La abdicación

LA VIDA dura mucho, me decía una tarde, mucho antes de morirse, la escritora Esther Tusquets. Los 75 años eran en otro tiempo una edad de papas, reyes y goethes. Pero hoy están, incluso, al alcance de columnistas. No parece razonable echar al Rey por viejo. Es cierto que ha pasado una mala temporada física; pero ni su forma de hablar ni su forma de moverse han sido jamás un prodigio de fluidez. Así ha sido siempre y así su reinado ha dado a este país la mejor época de su historia. Soy plenamente consciente de que la inmensa mayoría de países vive la mejor época de su Historia. Pero por eso.

Así pues el Rey puede seguir ahí, si le parece, un tiempo más. Puede que sean necesarias, sin embargo, dos condiciones. Ninguna tiene que ver con la corrupción. La corrupción no es un problema del Rey sino de la Monarquía. La primera que no le hagan hacer el ridículo. La última Nochebuena le hicieron poner el culo en la mesa como si fuera Bruce Springsteen, oh, yeah, y dirigirse así a la nación.
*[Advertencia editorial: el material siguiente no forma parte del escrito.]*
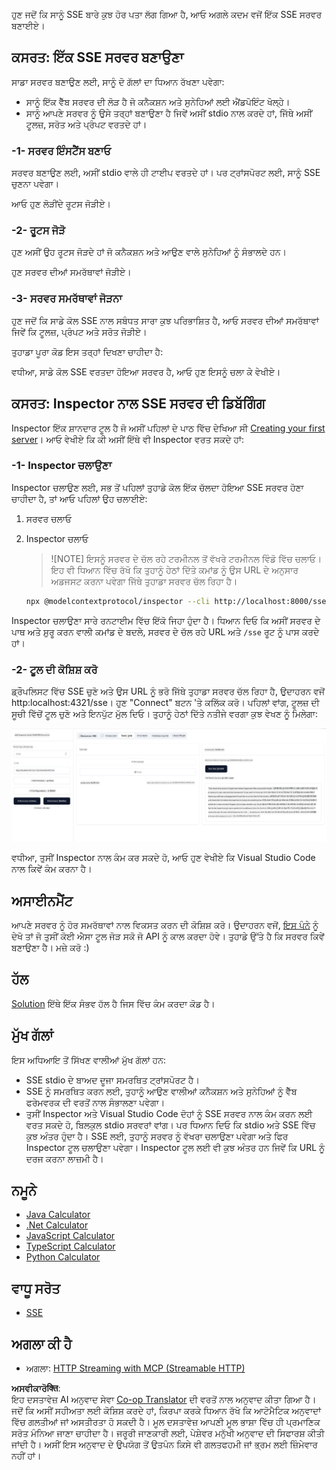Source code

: <!--
CO_OP_TRANSLATOR_METADATA:
{
  "original_hash": "3dd2f1e39277c31b0e57e29d165354d6",
  "translation_date": "2025-06-12T23:32:27+00:00",
  "source_file": "03-GettingStarted/05-sse-server/README.md",
  "language_code": "pa"
}
-->
ਹੁਣ ਜਦੋਂ ਕਿ ਸਾਨੂੰ SSE ਬਾਰੇ ਕੁਝ ਹੋਰ ਪਤਾ ਲੱਗ ਗਿਆ ਹੈ, ਆਓ ਅਗਲੇ ਕਦਮ ਵਜੋਂ ਇੱਕ SSE ਸਰਵਰ ਬਣਾਈਏ।

## ਕਸਰਤ: ਇੱਕ SSE ਸਰਵਰ ਬਣਾਉਣਾ

ਸਾਡਾ ਸਰਵਰ ਬਣਾਉਣ ਲਈ, ਸਾਨੂੰ ਦੋ ਗੱਲਾਂ ਦਾ ਧਿਆਨ ਰੱਖਣਾ ਪਵੇਗਾ:

- ਸਾਨੂੰ ਇੱਕ ਵੈੱਬ ਸਰਵਰ ਦੀ ਲੋੜ ਹੈ ਜੋ ਕਨੈਕਸ਼ਨ ਅਤੇ ਸੁਨੇਹਿਆਂ ਲਈ ਐਂਡਪੋਇੰਟ ਖੋਲ੍ਹੇ।
- ਸਾਨੂੰ ਆਪਣੇ ਸਰਵਰ ਨੂੰ ਉਸੇ ਤਰ੍ਹਾਂ ਬਣਾਉਣਾ ਹੈ ਜਿਵੇਂ ਅਸੀਂ stdio ਨਾਲ ਕਰਦੇ ਹਾਂ, ਜਿੱਥੇ ਅਸੀਂ ਟੂਲਜ਼, ਸਰੋਤ ਅਤੇ ਪ੍ਰੰਪਟ ਵਰਤਦੇ ਹਾਂ।

### -1- ਸਰਵਰ ਇੰਸਟੈਂਸ ਬਣਾਓ

ਸਰਵਰ ਬਣਾਉਣ ਲਈ, ਅਸੀਂ stdio ਵਾਲੇ ਹੀ ਟਾਈਪ ਵਰਤਦੇ ਹਾਂ। ਪਰ ਟ੍ਰਾਂਸਪੋਰਟ ਲਈ, ਸਾਨੂੰ SSE ਚੁਣਨਾ ਪਵੇਗਾ।

ਆਓ ਹੁਣ ਲੋੜੀਂਦੇ ਰੂਟਸ ਜੋੜੀਏ।

### -2- ਰੂਟਸ ਜੋੜੋ

ਹੁਣ ਅਸੀਂ ਉਹ ਰੂਟਸ ਜੋੜਦੇ ਹਾਂ ਜੋ ਕਨੈਕਸ਼ਨ ਅਤੇ ਆਉਣ ਵਾਲੇ ਸੁਨੇਹਿਆਂ ਨੂੰ ਸੰਭਾਲਦੇ ਹਨ।

ਹੁਣ ਸਰਵਰ ਦੀਆਂ ਸਮਰੱਥਾਵਾਂ ਜੋੜੀਏ।

### -3- ਸਰਵਰ ਸਮਰੱਥਾਵਾਂ ਜੋੜਨਾ

ਹੁਣ ਜਦੋਂ ਕਿ ਸਾਡੇ ਕੋਲ SSE ਨਾਲ ਸਬੰਧਤ ਸਾਰਾ ਕੁਝ ਪਰਿਭਾਸ਼ਿਤ ਹੈ, ਆਓ ਸਰਵਰ ਦੀਆਂ ਸਮਰੱਥਾਵਾਂ ਜਿਵੇਂ ਕਿ ਟੂਲਜ਼, ਪ੍ਰੰਪਟ ਅਤੇ ਸਰੋਤ ਜੋੜੀਏ।

ਤੁਹਾਡਾ ਪੂਰਾ ਕੋਡ ਇਸ ਤਰ੍ਹਾਂ ਦਿਖਣਾ ਚਾਹੀਦਾ ਹੈ:

ਵਧੀਆ, ਸਾਡੇ ਕੋਲ SSE ਵਰਤਦਾ ਹੋਇਆ ਸਰਵਰ ਹੈ, ਆਓ ਹੁਣ ਇਸਨੂੰ ਚਲਾ ਕੇ ਵੇਖੀਏ।

## ਕਸਰਤ: Inspector ਨਾਲ SSE ਸਰਵਰ ਦੀ ਡਿਬੱਗਿੰਗ

Inspector ਇੱਕ ਸ਼ਾਨਦਾਰ ਟੂਲ ਹੈ ਜੋ ਅਸੀਂ ਪਹਿਲਾਂ ਦੇ ਪਾਠ ਵਿੱਚ ਦੇਖਿਆ ਸੀ [Creating your first server](/03-GettingStarted/01-first-server/README.md)। ਆਓ ਵੇਖੀਏ ਕਿ ਕੀ ਅਸੀਂ ਇੱਥੇ ਵੀ Inspector ਵਰਤ ਸਕਦੇ ਹਾਂ:

### -1- Inspector ਚਲਾਉਣਾ

Inspector ਚਲਾਉਣ ਲਈ, ਸਭ ਤੋਂ ਪਹਿਲਾਂ ਤੁਹਾਡੇ ਕੋਲ ਇੱਕ ਚੱਲਦਾ ਹੋਇਆ SSE ਸਰਵਰ ਹੋਣਾ ਚਾਹੀਦਾ ਹੈ, ਤਾਂ ਆਓ ਪਹਿਲਾਂ ਉਹ ਚਲਾਈਏ:

1. ਸਰਵਰ ਚਲਾਓ

1. Inspector ਚਲਾਓ

    > ![NOTE]
    > ਇਸਨੂੰ ਸਰਵਰ ਦੇ ਚੱਲ ਰਹੇ ਟਰਮੀਨਲ ਤੋਂ ਵੱਖਰੇ ਟਰਮੀਨਲ ਵਿੰਡੋ ਵਿੱਚ ਚਲਾਓ। ਇਹ ਵੀ ਧਿਆਨ ਵਿੱਚ ਰੱਖੋ ਕਿ ਤੁਹਾਨੂੰ ਹੇਠਾਂ ਦਿੱਤੇ ਕਮਾਂਡ ਨੂੰ ਉਸ URL ਦੇ ਅਨੁਸਾਰ ਅਡਜਸਟ ਕਰਨਾ ਪਵੇਗਾ ਜਿੱਥੇ ਤੁਹਾਡਾ ਸਰਵਰ ਚੱਲ ਰਿਹਾ ਹੈ।

    ```sh
    npx @modelcontextprotocol/inspector --cli http://localhost:8000/sse --method tools/list
    ```

Inspector ਚਲਾਉਣਾ ਸਾਰੇ ਰਨਟਾਈਮ ਵਿੱਚ ਇੱਕੋ ਜਿਹਾ ਹੁੰਦਾ ਹੈ। ਧਿਆਨ ਦਿਓ ਕਿ ਅਸੀਂ ਸਰਵਰ ਦੇ ਪਾਥ ਅਤੇ ਸ਼ੁਰੂ ਕਰਨ ਵਾਲੀ ਕਮਾਂਡ ਦੇ ਬਦਲੇ, ਸਰਵਰ ਦੇ ਚੱਲ ਰਹੇ URL ਅਤੇ `/sse` ਰੂਟ ਨੂੰ ਪਾਸ ਕਰਦੇ ਹਾਂ।

### -2- ਟੂਲ ਦੀ ਕੋਸ਼ਿਸ਼ ਕਰੋ

ਡ੍ਰੌਪਲਿਸਟ ਵਿੱਚ SSE ਚੁਣੋ ਅਤੇ ਉਸ URL ਨੂੰ ਭਰੋ ਜਿੱਥੇ ਤੁਹਾਡਾ ਸਰਵਰ ਚੱਲ ਰਿਹਾ ਹੈ, ਉਦਾਹਰਨ ਵਜੋਂ http:localhost:4321/sse। ਹੁਣ "Connect" ਬਟਨ 'ਤੇ ਕਲਿੱਕ ਕਰੋ। ਪਹਿਲਾਂ ਵਾਂਗ, ਟੂਲਜ਼ ਦੀ ਸੂਚੀ ਵਿੱਚੋਂ ਟੂਲ ਚੁਣੋ ਅਤੇ ਇਨਪੁੱਟ ਮੁੱਲ ਦਿਓ। ਤੁਹਾਨੂੰ ਹੇਠਾਂ ਦਿੱਤੇ ਨਤੀਜੇ ਵਰਗਾ ਕੁਝ ਵੇਖਣ ਨੂੰ ਮਿਲੇਗਾ:

![SSE Server running in inspector](../../../../translated_images/sse-inspector.d86628cc597b8fae807a31d3d6837842f5f9ee1bcc6101013fa0c709c96029ad.pa.png)

ਵਧੀਆ, ਤੁਸੀਂ Inspector ਨਾਲ ਕੰਮ ਕਰ ਸਕਦੇ ਹੋ, ਆਓ ਹੁਣ ਵੇਖੀਏ ਕਿ Visual Studio Code ਨਾਲ ਕਿਵੇਂ ਕੰਮ ਕਰਨਾ ਹੈ।

## ਅਸਾਈਨਮੈਂਟ

ਆਪਣੇ ਸਰਵਰ ਨੂੰ ਹੋਰ ਸਮਰੱਥਾਵਾਂ ਨਾਲ ਵਿਕਸਤ ਕਰਨ ਦੀ ਕੋਸ਼ਿਸ਼ ਕਰੋ। ਉਦਾਹਰਨ ਵਜੋਂ, [ਇਸ ਪੰਨੇ](https://api.chucknorris.io/) ਨੂੰ ਦੇਖੋ ਤਾਂ ਜੋ ਤੁਸੀਂ ਕੋਈ ਐਸਾ ਟੂਲ ਜੋੜ ਸਕੋ ਜੋ API ਨੂੰ ਕਾਲ ਕਰਦਾ ਹੋਵੇ। ਤੁਹਾਡੇ ਉੱਤੇ ਹੈ ਕਿ ਸਰਵਰ ਕਿਵੇਂ ਬਣਾਉਣਾ ਹੈ। ਮਜ਼ੇ ਕਰੋ :)

## ਹੱਲ

[Solution](./solution/README.md) ਇੱਥੇ ਇੱਕ ਸੰਭਵ ਹੱਲ ਹੈ ਜਿਸ ਵਿੱਚ ਕੰਮ ਕਰਦਾ ਕੋਡ ਹੈ।

## ਮੁੱਖ ਗੱਲਾਂ

ਇਸ ਅਧਿਆਇ ਤੋਂ ਸਿੱਖਣ ਵਾਲੀਆਂ ਮੁੱਖ ਗੱਲਾਂ ਹਨ:

- SSE stdio ਦੇ ਬਾਅਦ ਦੂਜਾ ਸਮਰਥਿਤ ਟ੍ਰਾਂਸਪੋਰਟ ਹੈ।
- SSE ਨੂੰ ਸਮਰਥਿਤ ਕਰਨ ਲਈ, ਤੁਹਾਨੂੰ ਆਉਣ ਵਾਲੀਆਂ ਕਨੈਕਸ਼ਨ ਅਤੇ ਸੁਨੇਹਿਆਂ ਨੂੰ ਵੈੱਬ ਫਰੇਮਵਰਕ ਦੀ ਵਰਤੋਂ ਨਾਲ ਸੰਭਾਲਣਾ ਪਵੇਗਾ।
- ਤੁਸੀਂ Inspector ਅਤੇ Visual Studio Code ਦੋਹਾਂ ਨੂੰ SSE ਸਰਵਰ ਨਾਲ ਕੰਮ ਕਰਨ ਲਈ ਵਰਤ ਸਕਦੇ ਹੋ, ਬਿਲਕੁਲ stdio ਸਰਵਰਾਂ ਵਾਂਗ। ਪਰ ਧਿਆਨ ਦਿਓ ਕਿ stdio ਅਤੇ SSE ਵਿੱਚ ਕੁਝ ਅੰਤਰ ਹੁੰਦਾ ਹੈ। SSE ਲਈ, ਤੁਹਾਨੂੰ ਸਰਵਰ ਨੂੰ ਵੱਖਰਾ ਚਲਾਉਣਾ ਪਵੇਗਾ ਅਤੇ ਫਿਰ Inspector ਟੂਲ ਚਲਾਉਣਾ ਪਵੇਗਾ। Inspector ਟੂਲ ਲਈ ਵੀ ਕੁਝ ਅੰਤਰ ਹਨ ਜਿਵੇਂ ਕਿ URL ਨੂੰ ਦਰਜ ਕਰਨਾ ਲਾਜ਼ਮੀ ਹੈ।

## ਨਮੂਨੇ

- [Java Calculator](../samples/java/calculator/README.md)
- [.Net Calculator](../../../../03-GettingStarted/samples/csharp)
- [JavaScript Calculator](../samples/javascript/README.md)
- [TypeScript Calculator](../samples/typescript/README.md)
- [Python Calculator](../../../../03-GettingStarted/samples/python)

## ਵਾਧੂ ਸਰੋਤ

- [SSE](https://developer.mozilla.org/en-US/docs/Web/API/Server-sent_events)

## ਅਗਲਾ ਕੀ ਹੈ

- ਅਗਲਾ: [HTTP Streaming with MCP (Streamable HTTP)](/03-GettingStarted/06-http-streaming/README.md)

**ਅਸਵੀਕਾਰੋक्ति**:  
ਇਹ ਦਸਤਾਵੇਜ਼ AI ਅਨੁਵਾਦ ਸੇਵਾ [Co-op Translator](https://github.com/Azure/co-op-translator) ਦੀ ਵਰਤੋਂ ਨਾਲ ਅਨੁਵਾਦ ਕੀਤਾ ਗਿਆ ਹੈ। ਜਦੋਂ ਕਿ ਅਸੀਂ ਸਹੀਅਤਾ ਲਈ ਕੋਸ਼ਿਸ਼ ਕਰਦੇ ਹਾਂ, ਕਿਰਪਾ ਕਰਕੇ ਧਿਆਨ ਰੱਖੋ ਕਿ ਆਟੋਮੈਟਿਕ ਅਨੁਵਾਦਾਂ ਵਿੱਚ ਗਲਤੀਆਂ ਜਾਂ ਅਸਤੀਰਤਾ ਹੋ ਸਕਦੀ ਹੈ। ਮੂਲ ਦਸਤਾਵੇਜ਼ ਆਪਣੀ ਮੂਲ ਭਾਸ਼ਾ ਵਿੱਚ ਹੀ ਪ੍ਰਮਾਣਿਕ ਸਰੋਤ ਮੰਨਿਆ ਜਾਣਾ ਚਾਹੀਦਾ ਹੈ। ਜਰੂਰੀ ਜਾਣਕਾਰੀ ਲਈ, ਪੇਸ਼ੇਵਰ ਮਨੁੱਖੀ ਅਨੁਵਾਦ ਦੀ ਸਿਫਾਰਸ਼ ਕੀਤੀ ਜਾਂਦੀ ਹੈ। ਅਸੀਂ ਇਸ ਅਨੁਵਾਦ ਦੇ ਉਪਯੋਗ ਤੋਂ ਉਤਪੰਨ ਕਿਸੇ ਵੀ ਗਲਤਫਹਮੀ ਜਾਂ ਭ੍ਰਮ ਲਈ ਜ਼ਿੰਮੇਵਾਰ ਨਹੀਂ ਹਾਂ।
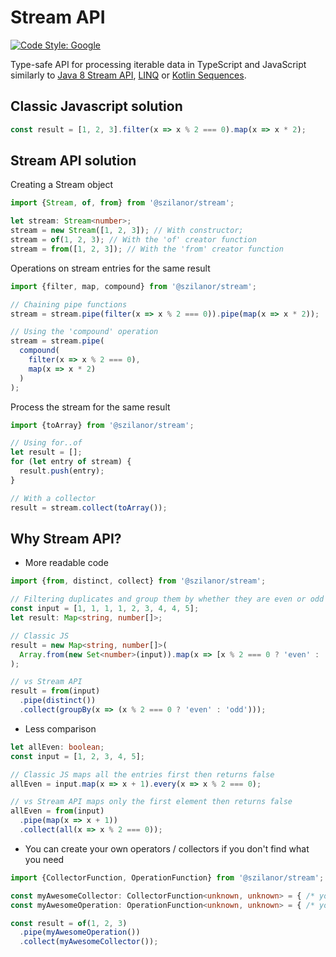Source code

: # Stream API 
[![Code Style: Google](https://img.shields.io/badge/code%20style-google-blueviolet.svg)](https://github.com/google/gts)

Type-safe API for processing iterable data in TypeScript and JavaScript similarly to [Java 8 Stream API](https://docs.oracle.com/javase/8/docs/api/java/util/stream/Stream.html),
[LINQ](https://docs.microsoft.com/en-us/dotnet/csharp/programming-guide/concepts/linq/) or [Kotlin Sequences](https://kotlinlang.org/docs/sequences.html).

## Classic Javascript solution

```typescript
const result = [1, 2, 3].filter(x => x % 2 === 0).map(x => x * 2);
```

## Stream API solution

Creating a Stream object

```typescript
import {Stream, of, from} from '@szilanor/stream';

let stream: Stream<number>;
stream = new Stream([1, 2, 3]); // With constructor;
stream = of(1, 2, 3); // With the 'of' creator function
stream = from([1, 2, 3]); // With the 'from' creator function
```

Operations on stream entries for the same result

```typescript
import {filter, map, compound} from '@szilanor/stream';

// Chaining pipe functions
stream = stream.pipe(filter(x => x % 2 === 0)).pipe(map(x => x * 2));

// Using the 'compound' operation
stream = stream.pipe(
  compound(
    filter(x => x % 2 === 0),
    map(x => x * 2)
  )
);
```

Process the stream for the same result

```typescript
import {toArray} from '@szilanor/stream';

// Using for..of
let result = [];
for (let entry of stream) {
  result.push(entry);
}

// With a collector
result = stream.collect(toArray());
```

## Why Stream API?

- More readable code

```typescript
import {from, distinct, collect} from '@szilanor/stream';

// Filtering duplicates and group them by whether they are even or odd
const input = [1, 1, 1, 1, 2, 3, 4, 4, 5];
let result: Map<string, number[]>;

// Classic JS
result = new Map<string, number[]>(
  Array.from(new Set<number>(input)).map(x => [x % 2 === 0 ? 'even' : 'odd', x])
);

// vs Stream API
result = from(input)
  .pipe(distinct())
  .collect(groupBy(x => (x % 2 === 0 ? 'even' : 'odd')));
```

- Less comparison

```typescript
let allEven: boolean;
const input = [1, 2, 3, 4, 5];

// Classic JS maps all the entries first then returns false
allEven = input.map(x => x + 1).every(x => x % 2 === 0);

// vs Stream API maps only the first element then returns false
allEven = from(input)
  .pipe(map(x => x + 1))
  .collect(all(x => x % 2 === 0));
```

- You can create your own operators / collectors if you don't find what you need

```typescript
import {CollectorFunction, OperationFunction} from '@szilanor/stream';

const myAwesomeCollector: CollectorFunction<unknown, unknown> = { /* your own implementation */ };
const myAwesomeOperation: OperationFunction<unknown, unknown> = { /* your own implementation */ };

const result = of(1, 2, 3)
  .pipe(myAwesomeOperation())
  .collect(myAwesomeCollector());
```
El espectáculo fue tan deprimente como cuando ves a un adulto camuflando en Twitter la rígida ortografía de su vida. La primera condición de una vejez digna es el conocimiento detallado y preciso de la edad. Un viejo debe tomarse la edad como se toma la tensión. Y en esa desdichada Nochebuena lo que más me preocupó fue el Príncipe. Me pareció oportuno que estuviera allí, detrás de las cámaras, como de regista. Pero es incomprensible que no usara su autoridad para interrumpir aquella comedia.

Si la Monarquía quiere modernizarse (y que el dios del oxímoron me perdone) habrá que empezar por el principio y poner al regista con el culo sobre la mesa, que es pose que le va a sus años decontractés. Pero lo realmente contraindicado es tratar de rejuvenecer al viejo Rey, y sus modales, porque para joven y bien plantao y mu preparao, como diría un rap de Sabina, ya está el regista. El Rey tiene que ir envejeciendo a poquitos, incorporando la melancolía a su actividad diaria, como hace todo anciano seguro de sí mismo, e ir soltando lastre en su actividad pública (¡y el sabrá si en la privada!) de forma inaudible e invisible. La analogía más exacta es la de esos señores que van cada tres días al peluquero y a los que nadie puede propinarles la grosería: «¡Vaya rapada, chaval, ¡y estrena!».

La abdicación del Rey no ha de notarse.